Input data:

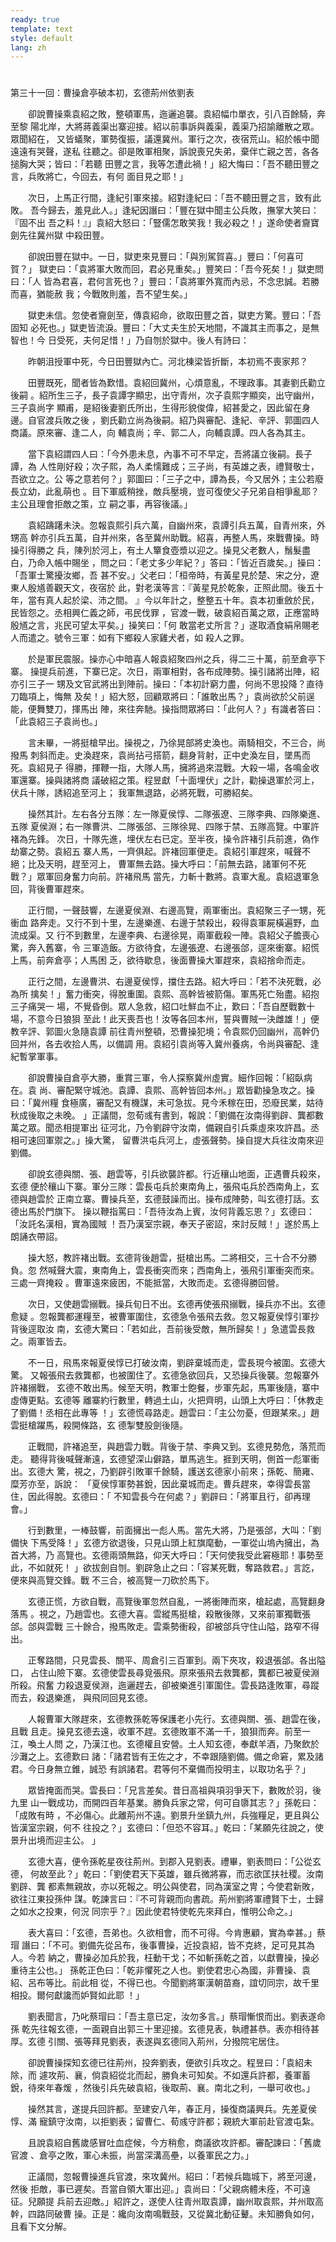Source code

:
 ```yaml
---
ready: true
template: text
style: default
lang: zh
---
```


# 
第三十一回：曹操倉亭破本初，玄德荊州依劉表

　　卻說曹操乘袁紹之敗，整頓軍馬，迤邐追襲。袁紹幅巾單衣，引八百餘騎，奔至黎
陽北岸，大將蔣義渠出寨迎接。紹以前事訴與義渠，義渠乃招諭離散之眾。眾聞紹在，
又皆蟻聚，軍勢復振，議還冀州。軍行之次，夜宿荒山。紹於帳中聞遠遠有哭聲，遂私
往聽之。卻是敗軍相聚，訴說喪兄失弟，棄伴亡親之苦，各各搥胸大哭；皆曰：「若聽
田豐之言，我等怎遭此禍！」紹大悔曰：「吾不聽田豐之言，兵敗將亡，今回去，有何
面目見之耶！」

　　次日，上馬正行間，逢紀引軍來接。紹對逢紀曰：「吾不聽田豐之言，致有此敗。
吾今歸去，羞見此人。」逢紀因譖曰：「豐在獄中聞主公兵敗，撫掌大笑曰：『固不出
吾之料！』」袁紹大怒曰：「豎儒怎敢笑我！我必殺之！」遂命使者齎寶劍先往冀州獄
中殺田豐。

　　卻說田豐在獄中。一日，獄吏來見豐曰：「與別駕賀喜。」豐曰：「何喜可賀？」
獄吏曰：「袁將軍大敗而回，君必見重矣。」豐笑曰：「吾今死矣！」獄吏問曰：「人
皆為君喜，君何言死也？」豐曰：「袁將軍外寬而內忌，不念忠誠。若勝而喜，猶能赦
我；今戰敗則羞，吾不望生矣。」

　　獄吏未信。忽使者齎劍至，傳袁紹命，欲取田豐之首，獄吏方驚。豐曰：「吾固知
必死也。」獄吏皆流淚。豐曰：「大丈夫生於天地間，不識其主而事之，是無智也！今
日受死，夫何足惜！」乃自刎於獄中。後人有詩曰：

　　昨朝沮授軍中死，今日田豐獄內亡。河北棟梁皆折斷，本初焉不喪家邦？

　　田豐既死，聞者皆為歎惜。袁紹回冀州，心煩意亂，不理政事。其妻劉氏勸立後嗣
。紹所生三子，長子袁譚字顯忠，出守青州，次子袁熙字顯奕，出守幽州，三子袁尚字
顯甫，是紹後妻劉氏所出，生得形貌俊偉，紹甚愛之，因此留在身邊。自官渡兵敗之後
，劉氏勸立尚為後嗣。紹乃與審配、逢紀、辛評、郭圖四人商議。原來審、逢二人，向
輔袁尚；辛、郭二人，向輔袁譚。四人各為其主。

　　當下袁紹謂四人曰：「今外患未息，內事不可不早定，吾將議立後嗣。長子譚，為
人性剛好殺；次子熙，為人柔懦難成；三子尚，有英雄之表，禮賢敬士，吾欲立之。公
等之意若何？」郭圖曰：「三子之中，譚為長，今又居外；主公若廢長立幼，此亂萌也
。目下軍威稍挫，敵兵壓境，豈可復使父子兄弟自相爭亂耶？主公且理會拒敵之策，立
嗣之事，再容後議。」

　　袁紹躊躇未決。忽報袁熙引兵六萬，自幽州來，袁譚引兵五萬，自青州來，外甥高
幹亦引兵五萬，自并州來，各至冀州助戰。紹喜，再整人馬，來戰曹操。時操引得勝之
兵，陳列於河上，有土人簞食壺漿以迎之。操見父老數人，鬚髮盡白，乃命入帳中賜坐
，問之曰：「老丈多少年紀？」答曰：「皆近百歲矣。」操曰：「吾軍士驚擾汝鄉，吾
甚不安。」父老曰：「桓帝時，有黃星見於楚、宋之分，遼東人殷馗善觀天文，夜宿於
此，對老漢等言：『黃星見於乾象，正照此間。後五十年，當有真人起於梁、沛之間。
』今以年計之，整整五十年。袁本初重斂於民，民皆怨之。丞相興仁義之師，弔民伐罪
，官渡一戰，破袁紹百萬之眾，正應當時殷馗之言，兆民可望太平矣。」操笑曰：「何
敢當老丈所言？」遂取酒食絹帛賜老人而遣之。號令三軍：如有下鄉殺人家雞犬者，如
殺人之罪。

　　於是軍民震服。操亦心中暗喜人報袁紹聚四州之兵，得二三十萬，前至倉亭下寨。
操提兵前進，下寨已定。次日，兩軍相對，各布成陣勢。操引諸將出陣，紹亦引三子一
甥及文官武將出到陣前。操曰：「本初計窮力盡，何尚不思投降？直待刀臨項上，悔無
及矣！」紹大怒，回顧眾將曰：「誰敢出馬？」袁尚欲於父前逞能，便舞雙刀，揮馬出
陣，來往奔馳。操指問眾將曰：「此何人？」有識者答曰：「此袁紹三子袁尚也。」

　　言未畢，一將挺槍早出。操視之，乃徐晃部將史渙也。兩騎相交，不三合，尚撥馬
刺斜而走。史渙趕來，袁尚拈弓搭箭，翻身背射，正中史渙左目，墜馬而死。袁紹見子
得勝，揮鞭一指，大隊人馬，擁將過來混戰。大殺一場，各鳴金收軍還寨。操與諸將商
議破紹之策。程昱獻「十面埋伏」之計，勸操退軍於河上，伏兵十隊，誘紹追至河上；
我軍無退路，必將死戰，可勝紹矣。

　　操然其計。左右各分五隊：左一隊夏侯惇、二隊張遼、三隊李典、四隊樂進、五隊
夏侯淵；右一隊曹洪、二隊張郃、三隊徐晃、四隊于禁、五隊高覽。中軍許褚為先鋒。
次日，十隊先進，埋伏左右已定。至半夜，操令許褚引兵前進，偽作劫寨之勢。袁紹五
寨人馬，一齊俱起。許褚回軍便走。袁紹引軍趕來，喊聲不絕；比及天明，趕至河上，
曹軍無去路。操大呼曰：「前無去路，諸軍何不死戰？」眾軍回身奮力向前。許褚飛馬
當先，力斬十數將。袁軍大亂。袁紹退軍急回，背後曹軍趕來。

　　正行間，一聲鼓響，左邊夏侯淵、右邊高覽，兩軍衝出。袁紹聚三子一甥，死衝血
路奔走。又行不到十里，左邊樂進、右邊于禁殺出，殺得袁軍屍橫遍野，血流成渠。又
行不到數里，左邊李典、右邊徐晃，兩軍截殺一陣。袁紹父子膽喪心驚，奔入舊寨，令
三軍造飯。方欲待食，左邊張遼、右邊張郃，逕來衝寨。紹慌上馬，前奔倉亭；人馬困
乏，欲待歇息，後面曹操大軍趕來，袁紹捨命而走。

　　正行之間，左邊曹洪、右邊夏侯惇，擋住去路。紹大呼曰：「若不決死戰，必為所
擒矣！」奮力衝突，得脫重圍。袁熙、高幹皆被箭傷。軍馬死亡殆盡。紹抱三子痛哭一
場，不覺昏倒。眾人急救，紹口吐鮮血不止，歎曰：「吾自歷戰數十場，不意今日狼狽
至此！此天喪吾也！汝等各回本州，誓與曹賊一決雌雄！」便教辛評、郭圖火急隨袁譚
前往青州整頓，恐曹操犯境；令袁熙仍回幽州，高幹仍回并州，各去收拾人馬，以備調
用。袁紹引袁尚等入冀州養病，令尚與審配、逢紀暫掌軍事。

　　卻說曹操自倉亭大勝，重賞三軍，令人探察冀州虛實。細作回報：「紹臥病在。袁
尚、審配緊守城池。袁譚、袁熙、高幹皆回本州。」眾皆勸操急攻之。操曰：「冀州糧
食極廣，審配又有機謀，未可急拔。見今禾稼在田，恐廢民業，姑待秋成後取之未晚。
」正議間，忽荀彧有書到，報說：「劉備在汝南得劉辟、龔都數萬之眾。聞丞相提軍出
征河北，乃令劉辟守汝南，備親自引兵乘虛來攻許昌。丞相可速回軍禦之。」操大驚，
留曹洪屯兵河上，虛張聲勢。操自提大兵往汝南來迎劉備。

　　卻說玄德與關、張、趙雲等，引兵欲襲許都。行近穰山地面，正遇曹兵殺來，玄德
便於穰山下寨。軍分三隊：雲長屯兵於東南角上，張飛屯兵於西南角上，玄德與趙雲於
正南立寨。曹操兵至，玄德鼓譟而出。操布成陣勢，叫玄德打話。玄德出馬於門旗下。
操以鞭指罵曰：「吾待汝為上賓，汝何背義忘恩？」玄德曰：「汝託名漢相，實為國賊
！吾乃漢室宗親，奉天子密詔，來討反賊！」遂於馬上朗誦衣帶詔。

　　操大怒，教許褚出戰。玄德背後趙雲，挺槍出馬。二將相交，三十合不分勝負。忽
然喊聲大震，東南角上，雲長衝突而來；西南角上，張飛引軍衝突而來。三處一齊掩殺
。曹軍遠來疲困，不能抵當，大敗而走。玄德得勝回營。

　　次日，又使趙雲搦戰。操兵旬日不出。玄德再使張飛搦戰，操兵亦不出。玄德愈疑
。忽報龔都運糧至，被曹軍圍住，玄德急令張飛去救。忽又報夏侯惇引軍抄背後逕取汝
南，玄德大驚曰：「若如此，吾前後受敵，無所歸矣！」急遣雲長救之。兩軍皆去。

　　不一日，飛馬來報夏侯惇已打破汝南，劉辟棄城而走，雲長現今被圍。玄德大驚。
又報張飛去救龔都，也被圍住了。玄德急欲回兵，又恐操兵後襲。忽報寨外許褚搦戰，
玄德不敢出馬。候至天明，教軍士飽餐，步軍先起，馬軍後隨，寨中虛傳更點。玄德等
離寨約行數里，轉過土山，火把齊明，山頭上大呼曰：「休教走了劉備！丞相在此專等
！」玄德慌尋路走。趙雲曰：「主公勿憂，但跟某來。」趙雲挺槍躍馬，殺開條路，玄
德掣雙股劍後隨。

　　正戰間，許褚追至，與趙雲力戰。背後于禁、李典又到。玄德見勢危，落荒而走。
聽得背後喊聲漸遠，玄德望深山僻路，單馬逃生。捱到天明，側首一彪軍衝出。玄德大
驚，視之，乃劉辟引敗軍千餘騎，護送玄德家小前來；孫乾、簡雍、糜芳亦至，訴說：
「夏侯惇軍勢甚銳，因此棄城而走。曹兵趕來，幸得雲長當住，因此得脫。玄德曰：「
不知雲長今在何處？」劉辟曰：「將軍且行，卻再理會。」

　　行到數里，一棒鼓響，前面擁出一彪人馬。當先大將，乃是張郃，大叫：「劉備快
下馬受降！」玄德方欲退後，只見山頭上紅旗麾動，一軍從山塢內擁出，為首大將，乃
高覽也。玄德兩頭無路，仰天大呼曰：「天何使我受此窘極耶！事勢至此，不如就死！
」欲拔劍自刎。劉辟急止之曰：「容某死戰，奪路救君。」言訖，便來與高覽交鋒。戰
不三合，被高覽一刀砍於馬下。

　　玄德正慌，方欲自戰，高覽後軍忽然自亂，一將衝陣而來，槍起處，高覽翻身落馬
。視之，乃趙雲也。玄德大喜。雲縱馬挺槍，殺散後隊，又來前軍獨戰張郃。郃與雲戰
三十餘合，撥馬敗走。雲乘勢衝殺，卻被郃兵守住山隘，路窄不得出。

　　正奪路間，只見雲長、關平、周倉引三百軍到。兩下夾攻，殺退張郃。各出隘口，
占住山險下寨。玄德使雲長尋覓張飛。原來張飛去救龔都，龔都已被夏侯淵所殺。飛奮
力殺退夏侯淵，迤邐趕去，卻被樂進引軍圍住。雲長路逢敗軍，尋蹤而去，殺退樂進，
與飛同回見玄德。

　　人報曹軍大隊趕來，玄德教孫乾等保護老小先行。玄德與關、張、趙雲在後，且戰
且走。操見玄德去遠，收軍不趕。玄德敗軍不滿一千，狼狽而奔。前至一江，喚土人問
之，乃漢江也。玄德權且安營。土人知玄德，奉獻羊酒，乃聚飲於沙灘之上。玄德歎曰
諸：「諸君皆有王佐之才，不幸跟隨劉備。備之命窘，累及諸君。今日身無立錐，誠恐
有誤諸君。君等何不棄備而投明主，以取功名乎？」

　　眾皆掩面而哭。雲長曰：「兄言差矣。昔日高祖與項羽爭天下，數敗於羽，後九里
山一戰成功，而開四百年基業。勝負兵家之常，何可自隳其志？」孫乾曰：「成敗有時
，不必傷心。此離荊州不遠。劉景升坐鎮九州，兵強糧足，更且與公皆漢室宗親，何不
往投之？」玄德曰：「但恐不容耳。」乾曰：「某願先往說之，使景升出境而迎主公。
」

　　玄德大喜，便令孫乾星夜往荊州。到郡入見劉表。禮畢，劉表問曰：「公從玄德，
何故至此？」乾曰：「劉使君天下英雄，雖兵微將寡，而志欲匡扶社稷。汝南劉辟、龔
都素無親故，亦以死報之。明公與使君，同為漢室之冑；今使君新敗，欲往江東投孫仲
謀。乾諫言曰：『不可背親而向書疏。荊州劉將軍禮賢下士，士歸之如水之投東，何況
同宗乎？』因此使君特使乾先來拜白，惟明公命之。」

　　表大喜曰：「玄德，吾弟也。久欲相會，而不可得。今肯惠顧，實為幸甚。」蔡瑁
譖曰：「不可。劉備先從呂布，後事曹操，近投袁紹，皆不克終，足可見其為人。今若
納之，曹操必加兵於我，枉動干戈；不如斬孫乾之首，以獻曹操，操必重待主公也。」
孫乾正色曰：「乾非懼死之人也。劉使君忠心為國，非曹操、袁紹、呂布等比。前此相
從，不得已也。今聞劉將軍漢朝苗裔，誼切同宗，故千里相投。爾何獻讒而妒賢如此耶
！」

　　劉表聞言，乃叱蔡瑁曰：「吾主意已定，汝勿多言。」蔡瑁慚恨而出。劉表遂命孫
乾先往報玄德，一面親自出郭三十里迎接。玄德見表，執禮甚恭。表亦相待甚厚。玄德
引關、張等拜見劉表，表遂與玄德同入荊州，分撥院宅居住。

　　卻說曹操探知玄德已往荊州，投奔劉表，便欲引兵攻之。程昱曰：「袁紹未除，而
遽攻荊、襄，倘袁紹從北而起，勝負未可知矣。不如還兵許都，養軍蓄銳，待來年春煖
，然後引兵先破袁紹，後取荊、襄。南北之利，一舉可收也。」

　　操然其言，遂提兵回許都。至建安八年，春正月，操復商議興兵。先差夏侯惇、滿
寵鎮守汝南，以拒劉表；留曹仁、荀彧守許都；親統大軍前赴官渡屯紮。

　　且說袁紹自舊歲感冒吐血症候，今方稍愈，商議欲攻許都。審配諫曰：「舊歲官渡
、倉亭之敗，軍心未振，尚當深溝高壘，以養軍民之力。」

　　正議間，忽報曹操進兵官渡，來攻冀州。紹曰：「若候兵臨城下，將至河邊，然後
拒敵，事已遲矣。吾當自領大軍出迎。」袁尚曰：「父親病體未痊，不可遠征。兒願提
兵前去迎敵。」紹許之，遂使人往青州取袁譚，幽州取袁熙，并州取高幹，四路同破曹
操。正是：纔向汝南鳴戰鼓，又從冀北動征鼙。未知勝負如何，且看下文分解。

Required work: Given the records above, return exactly the lines starting at the line containing "下馬受降！」玄德方欲退後，只見山頭上紅旗麾動，一軍從山塢內擁出，為首大將，乃" and ending at the line containing "三十餘合，撥馬敗走。雲乘勢衝殺，卻被郃兵守住山隘，路窄不得出。", including both.

Answer to the exercise:
下馬受降！」玄德方欲退後，只見山頭上紅旗麾動，一軍從山塢內擁出，為首大將，乃
高覽也。玄德兩頭無路，仰天大呼曰：「天何使我受此窘極耶！事勢至此，不如就死！
」欲拔劍自刎。劉辟急止之曰：「容某死戰，奪路救君。」言訖，便來與高覽交鋒。戰
不三合，被高覽一刀砍於馬下。

　　玄德正慌，方欲自戰，高覽後軍忽然自亂，一將衝陣而來，槍起處，高覽翻身落馬
。視之，乃趙雲也。玄德大喜。雲縱馬挺槍，殺散後隊，又來前軍獨戰張郃。郃與雲戰
三十餘合，撥馬敗走。雲乘勢衝殺，卻被郃兵守住山隘，路窄不得出。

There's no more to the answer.